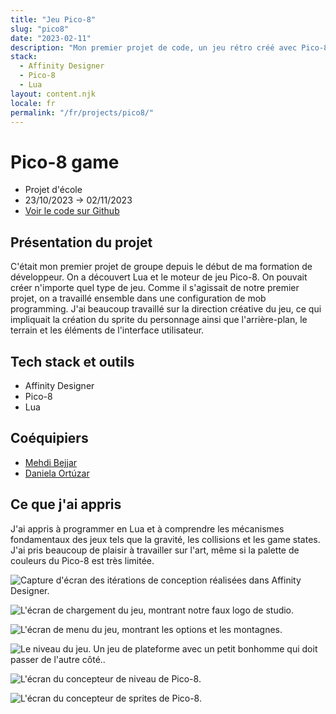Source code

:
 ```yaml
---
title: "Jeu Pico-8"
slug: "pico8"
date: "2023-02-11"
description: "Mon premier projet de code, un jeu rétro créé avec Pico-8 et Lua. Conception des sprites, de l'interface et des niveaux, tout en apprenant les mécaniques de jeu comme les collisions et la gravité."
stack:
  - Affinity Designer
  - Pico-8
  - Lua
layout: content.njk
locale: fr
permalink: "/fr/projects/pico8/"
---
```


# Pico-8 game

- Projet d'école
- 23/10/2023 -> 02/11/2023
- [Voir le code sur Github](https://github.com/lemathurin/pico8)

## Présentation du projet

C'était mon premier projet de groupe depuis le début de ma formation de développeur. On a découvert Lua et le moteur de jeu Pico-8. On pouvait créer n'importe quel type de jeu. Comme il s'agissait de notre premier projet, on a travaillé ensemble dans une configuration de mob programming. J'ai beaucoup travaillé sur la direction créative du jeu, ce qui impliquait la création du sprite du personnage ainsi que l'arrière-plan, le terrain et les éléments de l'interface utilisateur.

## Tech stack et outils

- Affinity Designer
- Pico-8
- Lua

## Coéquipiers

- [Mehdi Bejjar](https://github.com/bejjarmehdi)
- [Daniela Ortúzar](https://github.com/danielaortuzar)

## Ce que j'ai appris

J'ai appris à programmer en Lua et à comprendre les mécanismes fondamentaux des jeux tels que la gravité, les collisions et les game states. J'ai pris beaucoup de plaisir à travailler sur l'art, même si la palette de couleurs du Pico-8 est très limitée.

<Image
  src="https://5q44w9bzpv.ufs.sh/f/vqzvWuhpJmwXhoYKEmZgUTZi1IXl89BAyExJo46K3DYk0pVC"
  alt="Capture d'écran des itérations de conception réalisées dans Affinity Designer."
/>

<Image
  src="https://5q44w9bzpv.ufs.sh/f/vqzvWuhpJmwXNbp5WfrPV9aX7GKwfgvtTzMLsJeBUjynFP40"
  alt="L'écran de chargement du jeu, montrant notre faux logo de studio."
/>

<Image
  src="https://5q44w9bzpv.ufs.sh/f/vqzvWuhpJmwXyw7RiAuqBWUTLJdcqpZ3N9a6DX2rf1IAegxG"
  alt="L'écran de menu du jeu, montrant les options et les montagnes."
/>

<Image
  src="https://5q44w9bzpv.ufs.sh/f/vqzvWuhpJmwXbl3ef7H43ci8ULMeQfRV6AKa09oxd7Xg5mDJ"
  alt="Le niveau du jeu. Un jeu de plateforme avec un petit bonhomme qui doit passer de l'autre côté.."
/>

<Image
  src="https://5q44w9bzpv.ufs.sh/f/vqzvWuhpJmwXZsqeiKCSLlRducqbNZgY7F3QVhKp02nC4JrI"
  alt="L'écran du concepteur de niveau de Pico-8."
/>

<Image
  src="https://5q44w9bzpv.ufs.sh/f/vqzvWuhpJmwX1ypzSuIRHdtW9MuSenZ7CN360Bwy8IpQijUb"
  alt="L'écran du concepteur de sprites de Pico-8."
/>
+ + + + +
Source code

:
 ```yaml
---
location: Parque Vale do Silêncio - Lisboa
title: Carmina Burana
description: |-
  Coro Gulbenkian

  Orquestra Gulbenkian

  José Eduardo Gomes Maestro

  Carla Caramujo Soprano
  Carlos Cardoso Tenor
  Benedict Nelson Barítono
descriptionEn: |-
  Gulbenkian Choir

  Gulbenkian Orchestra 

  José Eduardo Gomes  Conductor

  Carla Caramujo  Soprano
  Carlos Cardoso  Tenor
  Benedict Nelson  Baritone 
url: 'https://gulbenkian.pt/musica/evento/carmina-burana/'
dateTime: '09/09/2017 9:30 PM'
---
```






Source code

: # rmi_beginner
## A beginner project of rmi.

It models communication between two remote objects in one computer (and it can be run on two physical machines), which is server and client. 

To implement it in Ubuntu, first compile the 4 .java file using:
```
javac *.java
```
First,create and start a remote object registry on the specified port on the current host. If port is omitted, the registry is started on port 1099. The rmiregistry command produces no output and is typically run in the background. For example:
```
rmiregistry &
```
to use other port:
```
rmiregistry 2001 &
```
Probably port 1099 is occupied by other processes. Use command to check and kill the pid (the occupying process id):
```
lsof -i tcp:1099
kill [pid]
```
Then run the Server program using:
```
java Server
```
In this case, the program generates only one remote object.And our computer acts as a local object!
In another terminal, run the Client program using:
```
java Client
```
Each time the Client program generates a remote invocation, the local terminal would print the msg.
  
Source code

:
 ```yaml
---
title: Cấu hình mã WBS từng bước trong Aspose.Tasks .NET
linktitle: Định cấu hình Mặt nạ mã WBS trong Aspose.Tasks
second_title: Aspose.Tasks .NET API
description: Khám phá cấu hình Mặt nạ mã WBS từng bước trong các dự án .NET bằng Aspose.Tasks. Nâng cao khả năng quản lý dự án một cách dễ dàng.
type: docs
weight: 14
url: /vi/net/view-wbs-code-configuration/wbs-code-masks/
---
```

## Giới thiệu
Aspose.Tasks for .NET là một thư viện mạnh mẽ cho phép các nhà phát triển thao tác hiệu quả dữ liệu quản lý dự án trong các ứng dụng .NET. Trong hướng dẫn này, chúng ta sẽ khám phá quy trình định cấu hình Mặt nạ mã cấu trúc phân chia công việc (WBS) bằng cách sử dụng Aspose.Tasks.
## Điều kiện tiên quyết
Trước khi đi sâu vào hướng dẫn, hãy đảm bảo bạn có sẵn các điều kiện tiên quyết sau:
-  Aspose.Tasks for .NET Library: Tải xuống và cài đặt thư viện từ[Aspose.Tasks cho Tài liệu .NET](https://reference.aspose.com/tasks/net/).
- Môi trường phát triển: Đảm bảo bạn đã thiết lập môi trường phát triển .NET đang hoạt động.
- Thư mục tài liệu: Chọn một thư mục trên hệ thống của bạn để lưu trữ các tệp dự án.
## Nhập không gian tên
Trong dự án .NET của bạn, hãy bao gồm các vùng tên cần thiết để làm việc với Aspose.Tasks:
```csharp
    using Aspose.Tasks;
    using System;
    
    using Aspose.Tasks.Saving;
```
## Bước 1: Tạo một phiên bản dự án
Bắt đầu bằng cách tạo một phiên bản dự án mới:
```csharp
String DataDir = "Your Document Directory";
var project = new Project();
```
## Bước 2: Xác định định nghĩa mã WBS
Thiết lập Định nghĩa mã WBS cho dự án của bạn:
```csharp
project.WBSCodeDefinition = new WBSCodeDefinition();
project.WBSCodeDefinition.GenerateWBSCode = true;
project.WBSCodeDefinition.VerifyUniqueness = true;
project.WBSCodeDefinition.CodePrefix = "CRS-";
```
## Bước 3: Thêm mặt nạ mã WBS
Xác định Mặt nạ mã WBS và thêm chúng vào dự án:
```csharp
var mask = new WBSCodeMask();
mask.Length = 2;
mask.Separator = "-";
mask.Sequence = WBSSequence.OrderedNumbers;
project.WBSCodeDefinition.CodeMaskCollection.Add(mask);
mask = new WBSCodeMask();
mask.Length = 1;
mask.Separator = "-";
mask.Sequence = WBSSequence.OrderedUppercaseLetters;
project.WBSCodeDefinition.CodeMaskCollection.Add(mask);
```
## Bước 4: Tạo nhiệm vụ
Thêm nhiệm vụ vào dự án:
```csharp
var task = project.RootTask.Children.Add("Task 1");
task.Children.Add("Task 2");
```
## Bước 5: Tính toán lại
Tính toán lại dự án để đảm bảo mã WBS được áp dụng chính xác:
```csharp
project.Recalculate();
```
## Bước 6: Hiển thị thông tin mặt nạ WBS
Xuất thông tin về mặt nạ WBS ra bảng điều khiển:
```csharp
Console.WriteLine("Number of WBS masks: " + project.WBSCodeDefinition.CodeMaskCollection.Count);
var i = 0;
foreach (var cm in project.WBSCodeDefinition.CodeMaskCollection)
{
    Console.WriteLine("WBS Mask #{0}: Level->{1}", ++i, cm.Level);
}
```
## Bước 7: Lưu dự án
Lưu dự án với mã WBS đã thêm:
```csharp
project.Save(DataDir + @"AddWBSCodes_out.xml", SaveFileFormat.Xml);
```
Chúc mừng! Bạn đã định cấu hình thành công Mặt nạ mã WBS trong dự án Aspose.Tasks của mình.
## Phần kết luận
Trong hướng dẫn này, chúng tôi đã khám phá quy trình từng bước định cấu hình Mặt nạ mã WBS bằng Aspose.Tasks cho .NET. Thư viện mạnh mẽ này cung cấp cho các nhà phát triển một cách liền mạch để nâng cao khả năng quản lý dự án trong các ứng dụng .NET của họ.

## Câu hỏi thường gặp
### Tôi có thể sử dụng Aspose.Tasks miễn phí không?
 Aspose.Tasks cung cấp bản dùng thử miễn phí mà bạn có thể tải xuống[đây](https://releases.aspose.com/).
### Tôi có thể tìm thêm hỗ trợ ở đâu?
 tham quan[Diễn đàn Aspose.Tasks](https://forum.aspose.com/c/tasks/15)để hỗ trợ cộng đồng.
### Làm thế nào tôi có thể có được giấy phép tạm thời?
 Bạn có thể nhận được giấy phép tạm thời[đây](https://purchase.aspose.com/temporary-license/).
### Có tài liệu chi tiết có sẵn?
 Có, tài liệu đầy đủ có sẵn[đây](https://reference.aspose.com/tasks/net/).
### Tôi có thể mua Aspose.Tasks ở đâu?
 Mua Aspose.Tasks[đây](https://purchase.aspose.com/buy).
+ + + + +
## Your goal
Your response should be made up of the lines in the data that contain the word "Affinity".

## Solution to the exercise
  - Affinity Designer
- Affinity Designer
  alt="Capture d'écran des itérations de conception réalisées dans Affinity Designer."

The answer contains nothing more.